Count the lines of the data that have the word "build", then report the number without anything else.

(Source texts of formatted documents)
____________

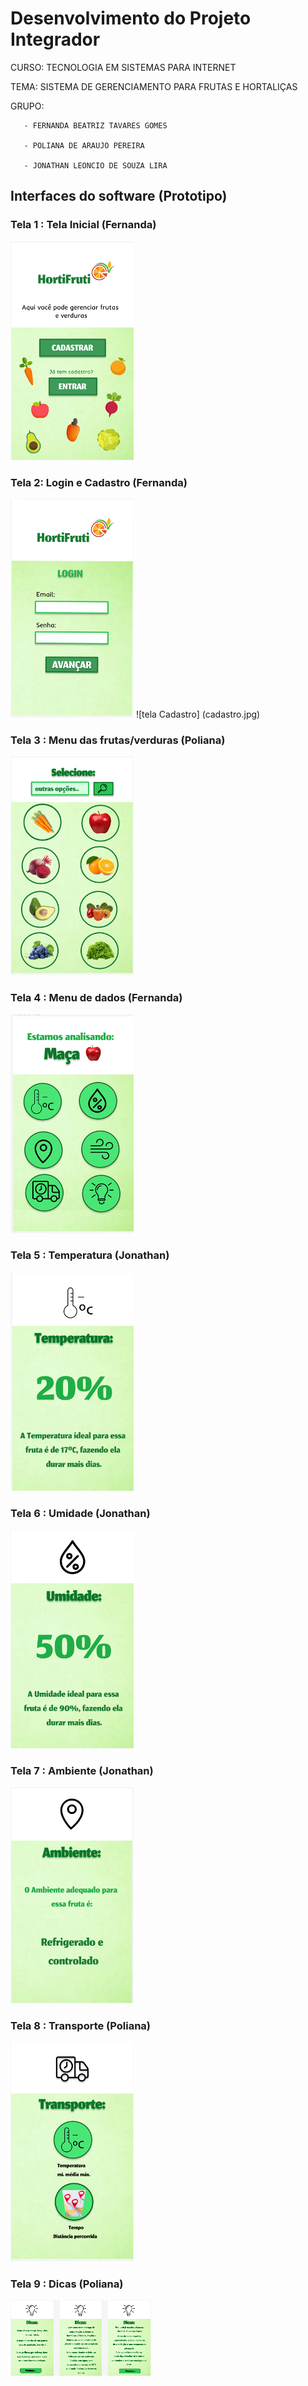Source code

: # Desenvolvimento do Projeto Integrador

CURSO: TECNOLOGIA EM SISTEMAS PARA INTERNET

TEMA: SISTEMA DE GERENCIAMENTO PARA FRUTAS E HORTALIÇAS

GRUPO: 

       - FERNANDA BEATRIZ TAVARES GOMES

       - POLIANA DE ARAUJO PEREIRA

       - JONATHAN LEONCIO DE SOUZA LIRA
       
       
## Interfaces do software (Prototipo)

### Tela 1 : Tela Inicial (Fernanda) 

![Tela inicial](telaInicial.jpg)

### Tela 2: Login  e Cadastro (Fernanda)

![tela Login](login.jpg)
![tela Cadastro] (cadastro.jpg)

### Tela 3 : Menu das frutas/verduras (Poliana)

![Menu Frutas](menu.jpg)

### Tela 4 : Menu de dados (Fernanda)

![menu dados](dados.jpg)

### Tela 5 : Temperatura (Jonathan)

![temperatura](temperatura.jpg)
### Tela 6 : Umidade (Jonathan)

![umidade](umidade.jpg)

### Tela 7 : Ambiente (Jonathan)

![ambiente](ambiente.jpg)

### Tela 8 : Transporte (Poliana)

![transporte](transporte.jpg)

### Tela 9 : Dicas (Poliana)

![dicas](dicas.jpg)

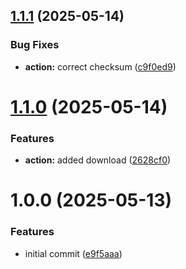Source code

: ## [1.1.1](https://github.com/ron96G/monutil/compare/v1.1.0...v1.1.1) (2025-05-14)


### Bug Fixes

* **action:** correct checksum ([c9f0ed9](https://github.com/ron96G/monutil/commit/c9f0ed94f2e5e226830bb861db243bb4814cf493))

# [1.1.0](https://github.com/ron96G/monutil/compare/v1.0.0...v1.1.0) (2025-05-14)


### Features

* **action:** added download ([2628cf0](https://github.com/ron96G/monutil/commit/2628cf04fc8de8b87334bd3f27540842f9b82df8))

# 1.0.0 (2025-05-13)


### Features

* initial commit ([e9f5aaa](https://github.com/ron96G/Monutil/commit/e9f5aaa19b5e8093ba8e448f8612e7f68a3e4262))
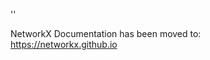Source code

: '<meta http-equiv="refresh" content="0; URL=https://networkx.github.io/documentation/stable/reference/generated/networkx.algorithms.traversal.breadth_first_search.bfs_edges.html">'

NetworkX Documentation has been moved to:<br><a href="https://networkx.github.io">https://networkx.github.io</a>
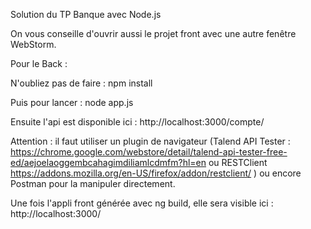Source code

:Solution du TP Banque avec Node.js

On vous conseille d'ouvrir aussi le projet front avec une autre fenêtre WebStorm.

Pour le Back :

N'oubliez pas de faire :
npm install

Puis pour lancer :
node app.js

Ensuite l'api est disponible ici :
http://localhost:3000/compte/

Attention : il faut utiliser un plugin de navigateur (Talend API Tester : https://chrome.google.com/webstore/detail/talend-api-tester-free-ed/aejoelaoggembcahagimdiliamlcdmfm?hl=en ou RESTClient https://addons.mozilla.org/en-US/firefox/addon/restclient/ ) ou encore Postman pour la manipuler directement.

Une fois l'appli front générée avec ng build, elle sera visible ici :
http://localhost:3000/
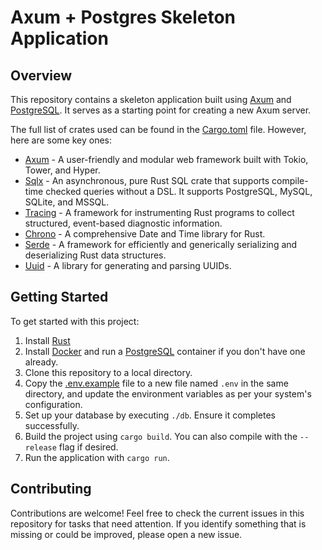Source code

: # Axum + Postgres Skeleton Application

## Overview

This repository contains a skeleton application built using [Axum](https://github.com/tokio-rs/axum) and [PostgreSQL](https://www.postgresql.org/). It serves as a starting point for creating a new Axum server. 

The full list of crates used can be found in the [Cargo.toml](./Cargo.toml) file. However, here are some key ones:

* [Axum](https://github.com/tokio-rs/axum) - A user-friendly and modular web framework built with Tokio, Tower, and Hyper.
* [Sqlx](https://github.com/launchbadge/sqlx) - An asynchronous, pure Rust SQL crate that supports compile-time checked queries without a DSL. It supports PostgreSQL, MySQL, SQLite, and MSSQL.
* [Tracing](https://github.com/tokio-rs/tracing) - A framework for instrumenting Rust programs to collect structured, event-based diagnostic information.
* [Chrono](https://github.com/chronotope/chrono) - A comprehensive Date and Time library for Rust.
* [Serde](https://serde.rs/) - A framework for efficiently and generically serializing and deserializing Rust data structures.
* [Uuid](https://github.com/uuid-rs/uuid) - A library for generating and parsing UUIDs.

## Getting Started

To get started with this project:

1. Install [Rust](https://www.rust-lang.org/)
2. Install [Docker](https://www.docker.com/) and run a [PostgreSQL](https://www.postgresql.org/) container if you don't have one already.
3. Clone this repository to a local directory.
4. Copy the [.env.example](./.env.example) file to a new file named `.env` in the same directory, and update the environment variables as per your system's configuration.
5. Set up your database by executing `./db`. Ensure it completes successfully.
6. Build the project using `cargo build`. You can also compile with the `--release` flag if desired.
7. Run the application with `cargo run`.

## Contributing

Contributions are welcome! Feel free to check the current issues in this repository for tasks that need attention. If you identify something that is missing or could be improved, please open a new issue.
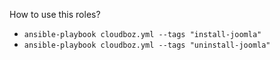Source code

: How to use this roles?
- `ansible-playbook cloudboz.yml --tags "install-joomla"`
- `ansible-playbook cloudboz.yml --tags "uninstall-joomla"`

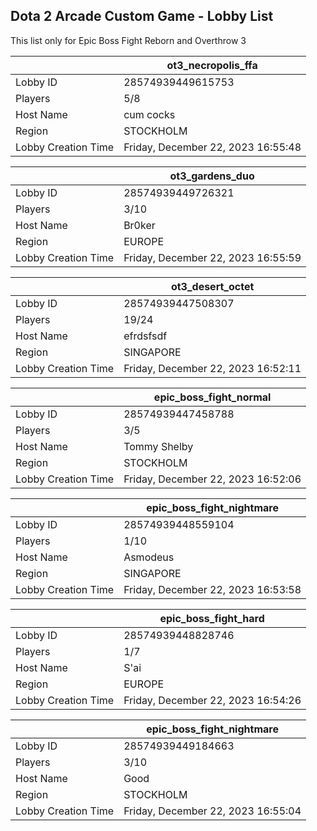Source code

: ## Dota 2 Arcade Custom Game - Lobby List

This list only for Epic Boss Fight Reborn and Overthrow 3

|  | ot3_necropolis_ffa |
| ------ | ------ |
| Lobby ID | 28574939449615753 |
| Players | 5/8 |
| Host Name | cum cocks |
| Region | STOCKHOLM |
| Lobby Creation Time | Friday, December 22, 2023 16:55:48 |


|  | ot3_gardens_duo |
| ------ | ------ |
| Lobby ID | 28574939449726321 |
| Players | 3/10 |
| Host Name | Br0ker |
| Region | EUROPE |
| Lobby Creation Time | Friday, December 22, 2023 16:55:59 |


|  | ot3_desert_octet |
| ------ | ------ |
| Lobby ID | 28574939447508307 |
| Players | 19/24 |
| Host Name | efrdsfsdf |
| Region | SINGAPORE |
| Lobby Creation Time | Friday, December 22, 2023 16:52:11 |


|  | epic_boss_fight_normal |
| ------ | ------ |
| Lobby ID | 28574939447458788 |
| Players | 3/5 |
| Host Name | Tommy Shelby |
| Region | STOCKHOLM |
| Lobby Creation Time | Friday, December 22, 2023 16:52:06 |


|  | epic_boss_fight_nightmare |
| ------ | ------ |
| Lobby ID | 28574939448559104 |
| Players | 1/10 |
| Host Name | Asmodeus |
| Region | SINGAPORE |
| Lobby Creation Time | Friday, December 22, 2023 16:53:58 |


|  | epic_boss_fight_hard |
| ------ | ------ |
| Lobby ID | 28574939448828746 |
| Players | 1/7 |
| Host Name | S'ai |
| Region | EUROPE |
| Lobby Creation Time | Friday, December 22, 2023 16:54:26 |


|  | epic_boss_fight_nightmare |
| ------ | ------ |
| Lobby ID | 28574939449184663 |
| Players | 3/10 |
| Host Name | Good |
| Region | STOCKHOLM |
| Lobby Creation Time | Friday, December 22, 2023 16:55:04 |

____________

[RESULT OF THE EXERCISE] 2